And so, knowing how she generates this thing, and completely aware of the niche she can and wants to fill, the Catalonian offered a recital studied down to the last millimeter, but passed, or actually posed through a filter of naturalness.  Telling a story in which she situates herself in the precise point between arrogance and naïveté, between sweetness and boldness, between security and vulnerability, between seduction and detachment.

Exactly the same thing she does with her music, “that you can call flamenco, pop or whatever you want because I’m not even sure what to call it any more”, she said smiling, with the same intelligence other singers tell you their fears before opening their mouths in order to keep the spectators’ expectations at bay.  In other words,  for this artist, flamenco and urban music are resources in which she finds details with which to decorate her line, and also to glaze over her shortcomings, depending on the moment.

In this sense, she strolls through flamenco superficially, turning flamenco forms into pop songs, probably in order to avoid delving into the depths so no one notices her limitations, her bad vocal habits and lack of rhythm.  Which is why the light repertoire (granaína, tanguillos, guajira, bulerías, rumba, fandangos…) in which she relied on some of her favorites, such as Vallejo, Chacón, Marchena and Pastora Pavón, fell flat for those hoping for something substantial with which to defend her supposed flamenco revolution, despite the fact that the guitar of Joselito Acedo accompanied her well and gave a place to her singing that Raúl Refree did not.  And by the same token, it was boring for those others who wanted to see her in action in a street-wise show that would include her hit song Malamente as one shouted from the audience.

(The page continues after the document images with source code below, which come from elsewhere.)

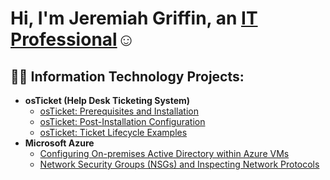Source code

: <h1>Hi, I'm Jeremiah Griffin, an <a href="www.linkedin.com/in/jeremiah-griffin1">IT Professional</a>☺</h1>

<h2>👨‍💻 Information Technology Projects:</h2>

- <b>osTicket (Help Desk Ticketing System)</b>
  - [osTicket: Prerequisites and Installation](https://github.com/jeremiahit/osticket-prereqs)
  - [osTicket: Post-Installation Configuration](https://github.com/jeremiahit/post-install-config)
  - [osTicket: Ticket Lifecycle Examples](https://github.com/jeremiahit/ticket-lifecycle)
- <b>Microsoft Azure</b>
  - [Configuring On-premises Active Directory within Azure VMs](https://github.com/jeremiahit/configure-ad)
  - [Network Security Groups (NSGs) and Inspecting Network Protocols](https://github.com/jeremiahit/azure-network-protocols)


 
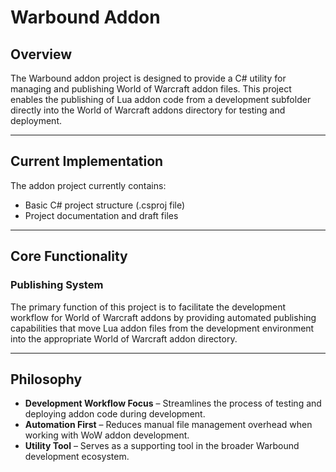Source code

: # Warbound Addon

## Overview

The Warbound addon project is designed to provide a C# utility for managing and publishing World of Warcraft addon files. This project enables the publishing of Lua addon code from a development subfolder directly into the World of Warcraft addons directory for testing and deployment.

---

## Current Implementation

The addon project currently contains:
- Basic C# project structure (.csproj file)
- Project documentation and draft files

---

## Core Functionality

### Publishing System

The primary function of this project is to facilitate the development workflow for World of Warcraft addons by providing automated publishing capabilities that move Lua addon files from the development environment into the appropriate World of Warcraft addon directory.

---

## Philosophy

- **Development Workflow Focus** – Streamlines the process of testing and deploying addon code during development.
- **Automation First** – Reduces manual file management overhead when working with WoW addon development.
- **Utility Tool** – Serves as a supporting tool in the broader Warbound development ecosystem.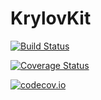 # KrylovKit

[![Build Status](https://travis-ci.org/jutho/KrylovKit.jl.svg?branch=master)](https://travis-ci.org/jutho/KrylovKit.jl)

[![Coverage Status](https://coveralls.io/repos/jutho/KrylovKit.jl/badge.svg?branch=master&service=github)](https://coveralls.io/github/jutho/KrylovKit.jl?branch=master)

[![codecov.io](http://codecov.io/github/jutho/KrylovKit.jl/coverage.svg?branch=master)](http://codecov.io/github/jutho/KrylovKit.jl?branch=master)
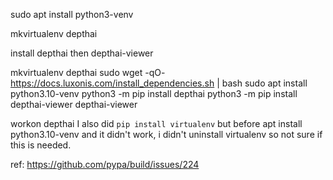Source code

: sudo apt install python3-venv

mkvirtualenv depthai

install depthai then depthai-viewer

mkvirtualenv depthai
sudo wget -qO- https://docs.luxonis.com/install_dependencies.sh | bash
sudo apt install python3.10-venv
python3 -m pip install depthai
python3 -m pip install depthai-viewer
depthai-viewer 

workon depthai
I also did `pip install virtualenv` but before apt install python3.10-venv and it didn't work, i didn't uninstall virtualenv so not sure if this is needed.

ref: https://github.com/pypa/build/issues/224



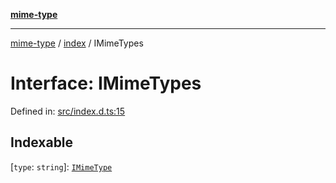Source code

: [**mime-type**](../../README.md)

***

[mime-type](../../modules.md) / [index](../README.md) / IMimeTypes

# Interface: IMimeTypes

Defined in: [src/index.d.ts:15](https://github.com/snowyu/mime-type.js/blob/6051314f0c074925c9a87a8ec54912ea5d451445/src/index.d.ts#L15)

## Indexable

\[`type`: `string`\]: [`IMimeType`](IMimeType.md)
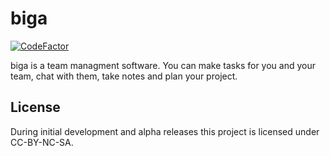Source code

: # biga
[![CodeFactor](https://www.codefactor.io/repository/github/simonpla/biga/badge/main)](https://www.codefactor.io/repository/github/simonpla/biga/overview/main) 

biga is a team managment software. You can make tasks for you and your team, chat with them, take notes and plan your project.

## License
During initial development and alpha releases this project is licensed under CC-BY-NC-SA.
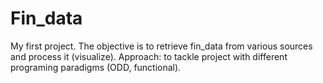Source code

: # Fin_data
My first project. The objective is to retrieve fin_data from various sources and process it (visualize).
Approach: to tackle project with different programing paradigms (ODD, functional).
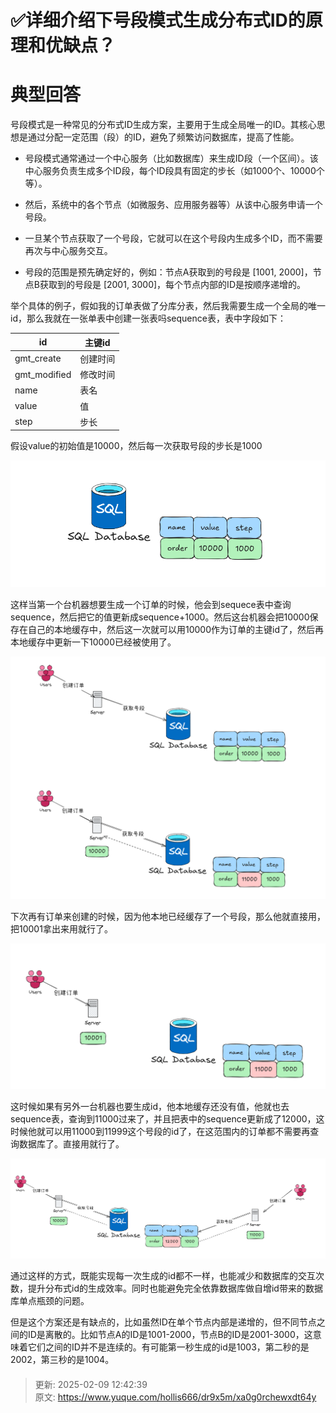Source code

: # ✅详细介绍下号段模式生成分布式ID的原理和优缺点？

# 典型回答


号段模式是一种常见的分布式ID生成方案，主要用于生成全局唯一的ID。其核心思想是通过分配一定范围（段）的ID，避免了频繁访问数据库，提高了性能。



+ 号段模式通常通过一个中心服务（比如数据库）来生成ID段（一个区间）。该中心服务负责生成多个ID段，每个ID段具有固定的步长（如1000个、10000个等）。



+ 然后，系统中的各个节点（如微服务、应用服务器等）从该中心服务申请一个号段。



+ 一旦某个节点获取了一个号段，它就可以在这个号段内生成多个ID，而不需要再次与中心服务交互。



+ 号段的范围是预先确定好的，例如：节点A获取到的号段是 [1001, 2000]，节点B获取到的号段是 [2001, 3000]，每个节点内部的ID是按顺序递增的。



举个具体的例子，假如我的订单表做了分库分表，然后我需要生成一个全局的唯一id，那么我就在一张单表中创建一张表吗sequence表，表中字段如下：



| id | 主键id |
| --- | --- |
| gmt_create | 创建时间 |
| gmt_modified | 修改时间 |
| name | 表名 |
| value | 值 |
| step | 步长 |




假设value的初始值是10000，然后每一次获取号段的步长是1000



![1734756108095-5075a18f-cb5b-4247-a273-e35a0e2c612d.png](./img/YDwO4Q8nJZrM61LF/1734756108095-5075a18f-cb5b-4247-a273-e35a0e2c612d-467969.png)



这样当第一个台机器想要生成一个订单的时候，他会到sequece表中查询sequence，然后把它的值更新成sequence+1000。然后这台机器会把10000保存在自己的本地缓存中，然后这一次就可以用10000作为订单的主键id了，然后再本地缓存中更新一下10000已经被使用了。



![1734756361772-43249550-ab3a-423e-a590-0941dba32511.png](./img/YDwO4Q8nJZrM61LF/1734756361772-43249550-ab3a-423e-a590-0941dba32511-138453.png)



下次再有订单来创建的时候，因为他本地已经缓存了一个号段，那么他就直接用，把10001拿出来用就行了。



![1734756388610-09cda6c0-1250-4e25-ac14-0d25ff5d8235.png](./img/YDwO4Q8nJZrM61LF/1734756388610-09cda6c0-1250-4e25-ac14-0d25ff5d8235-507743.png)



这时候如果有另外一台机器也要生成id，他本地缓存还没有值，他就也去sequence表，查询到11000过来了，并且把表中的sequence更新成了12000，这时候他就可以用11000到11999这个号段的id了，在这范围内的订单都不需要再查询数据库了。直接用就行了。



![1734756448315-94b2e8c1-f453-405a-8ed4-ab550e605ec8.png](./img/YDwO4Q8nJZrM61LF/1734756448315-94b2e8c1-f453-405a-8ed4-ab550e605ec8-857710.png)



通过这样的方式，既能实现每一次生成的id都不一样，也能减少和数据库的交互次数，提升分布式id的生成效率。同时也能避免完全依靠数据库做自增id带来的数据库单点瓶颈的问题。



但是这个方案还是有缺点的，比如虽然ID在单个节点内部是递增的，但不同节点之间的ID是离散的。比如节点A的ID是1001-2000，节点B的ID是2001-3000，这意味着它们之间的ID并不是连续的。有可能第一秒生成的id是1003，第二秒的是2002，第三秒的是1004。

#### 


> 更新: 2025-02-09 12:42:39  
> 原文: <https://www.yuque.com/hollis666/dr9x5m/xa0g0rchewxdt64y>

In any case, the artist manages to get you hooked and achieves an interesting result because what she does is fresh and accessible for all listeners, and basically, because on a melodic level it sounds pretty.  Despite the fact that this is the most attractive thing about her, her melodious voice, the turns and tonal decoration (courtesy of the Taller de Musics), ends up cloyingly repetitive.  Of course, in an era when the concept of recordings as works has been lost and it’s the consumer who selects his own playlist, this is nearly insignificant regarding sales.

Certainly, more than because of her talent, which she clearly has although it needs to be developed, the Catalonian comes out on top because she’s clever, intuitive and knows how to act like an artist.  Her objective is clear, and like any other millennial, she no longer bears the burden inherited from the postwar of considering struggle a virtue and apologizing for being triumphant.  That leads to her sprawling on her chair, interrupting her singing to cough, getting up and sitting down whenever she feels like it and singing with the indigestion of having swallowed the world whole.  Lots of posturing.  To put it another way, it makes no difference how much truth there might or might not be in the many labels that have been attached to her because in the end, Rosalía says more about us and our hang-ups than about herself.